2-1-Les premiers pas

Par ailleurs, Sœur Marie de Saint-Pierre, nom religieux de Perrine Éluère, se sentit attirée par le mystère de l'Enfance du Christ. La dévotion à la Sainte Enfance était aussi un héritage du carmel français et de l'École Française de spiritualité. Gaston de Renty (1611-1649) qui fut longtemps supérieur de la Compagnie du Saint-Sacrement était convaincu que "l'Enfance de Notre-Seigneur était un état où il faut mourir à tout et où l'âme, en soi, en silence et respect, en innocence, pureté et simplicité, attend et reçoit les ordres de Dieu et vit au jour la journée, en abandon, ne regardant d'une certaine manière ni devant soi, ni derrière soi, mais s'unissant au Saint-Enfant Jésus qui, anéanti soi-même, reçoit tous les ordres de son Père."

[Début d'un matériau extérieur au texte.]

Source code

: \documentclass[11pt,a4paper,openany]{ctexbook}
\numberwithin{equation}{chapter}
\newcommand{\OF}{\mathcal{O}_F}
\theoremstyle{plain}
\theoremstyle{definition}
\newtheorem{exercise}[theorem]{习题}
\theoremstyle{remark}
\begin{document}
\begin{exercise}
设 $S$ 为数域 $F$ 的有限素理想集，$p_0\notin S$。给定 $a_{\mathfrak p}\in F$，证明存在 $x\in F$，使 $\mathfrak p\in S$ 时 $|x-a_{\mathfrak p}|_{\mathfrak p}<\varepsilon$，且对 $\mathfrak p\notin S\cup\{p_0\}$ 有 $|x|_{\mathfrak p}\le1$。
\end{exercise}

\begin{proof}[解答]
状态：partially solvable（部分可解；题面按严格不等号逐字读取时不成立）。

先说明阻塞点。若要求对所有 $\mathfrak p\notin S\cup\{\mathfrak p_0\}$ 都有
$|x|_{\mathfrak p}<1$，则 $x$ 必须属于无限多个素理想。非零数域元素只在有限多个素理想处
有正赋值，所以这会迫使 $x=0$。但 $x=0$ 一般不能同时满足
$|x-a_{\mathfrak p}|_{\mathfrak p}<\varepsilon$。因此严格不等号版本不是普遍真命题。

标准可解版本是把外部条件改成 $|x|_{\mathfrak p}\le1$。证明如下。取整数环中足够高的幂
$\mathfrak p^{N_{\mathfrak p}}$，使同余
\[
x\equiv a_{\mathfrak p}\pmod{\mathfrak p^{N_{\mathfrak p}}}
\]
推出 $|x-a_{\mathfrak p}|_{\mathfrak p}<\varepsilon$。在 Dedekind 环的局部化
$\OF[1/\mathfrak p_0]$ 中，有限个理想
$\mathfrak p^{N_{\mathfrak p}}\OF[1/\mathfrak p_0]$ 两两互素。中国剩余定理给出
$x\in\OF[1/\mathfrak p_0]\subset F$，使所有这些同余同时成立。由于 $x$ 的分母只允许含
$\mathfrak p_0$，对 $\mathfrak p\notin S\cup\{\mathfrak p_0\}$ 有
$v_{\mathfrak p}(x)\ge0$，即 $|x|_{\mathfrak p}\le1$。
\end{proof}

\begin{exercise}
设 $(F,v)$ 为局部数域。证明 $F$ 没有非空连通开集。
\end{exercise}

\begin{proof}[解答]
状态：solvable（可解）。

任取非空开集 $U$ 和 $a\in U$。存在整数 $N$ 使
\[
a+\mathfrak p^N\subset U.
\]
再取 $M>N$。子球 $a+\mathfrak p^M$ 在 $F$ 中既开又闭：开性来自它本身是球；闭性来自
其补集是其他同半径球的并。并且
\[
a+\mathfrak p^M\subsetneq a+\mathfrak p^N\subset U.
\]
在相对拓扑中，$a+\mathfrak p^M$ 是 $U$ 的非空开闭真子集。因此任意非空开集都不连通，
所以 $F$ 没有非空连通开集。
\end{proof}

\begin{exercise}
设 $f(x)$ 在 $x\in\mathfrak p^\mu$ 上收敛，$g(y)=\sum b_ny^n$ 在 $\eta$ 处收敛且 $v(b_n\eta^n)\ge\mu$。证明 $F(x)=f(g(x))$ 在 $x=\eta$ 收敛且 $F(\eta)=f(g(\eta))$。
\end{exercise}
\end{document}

Dès son admission au noviciat, Perrine Éluère se consacra tout entière à la Sainte Famille, et, dorénavant, tout ce qu'elle fera dans son carmel, elle le fera dans l'intention de servir la Sainte Famille de Nazareth. Elle se considéra même comme "l'âne de Jésus". Son temps de noviciat fut une période de grande ferveur et d'étroite union avec l'Enfant-Jésus.

Quand elle fut admise à la profession et prononça ses vœux le 8 juin 1841, Perrine fut au comble du bonheur... Elle signa l'acte de sa donation sous le nom de Sœur Marie de Saint-Pierre de la Sainte Famille.

La prieure, Mère Marie de l'Incarnation, femme remarquable, suivait de très près l'évolution spirituelle de Sœur Marie de Saint-Pierre. Ce qui rassurait la prieure, c'était "l'obéissance entière et parfaite, sans délai, sans raisonnement de la jeune sœur, qui se soumettait avec la simplicité d'un enfant à tout ce qu'on pouvait désirer d'elle."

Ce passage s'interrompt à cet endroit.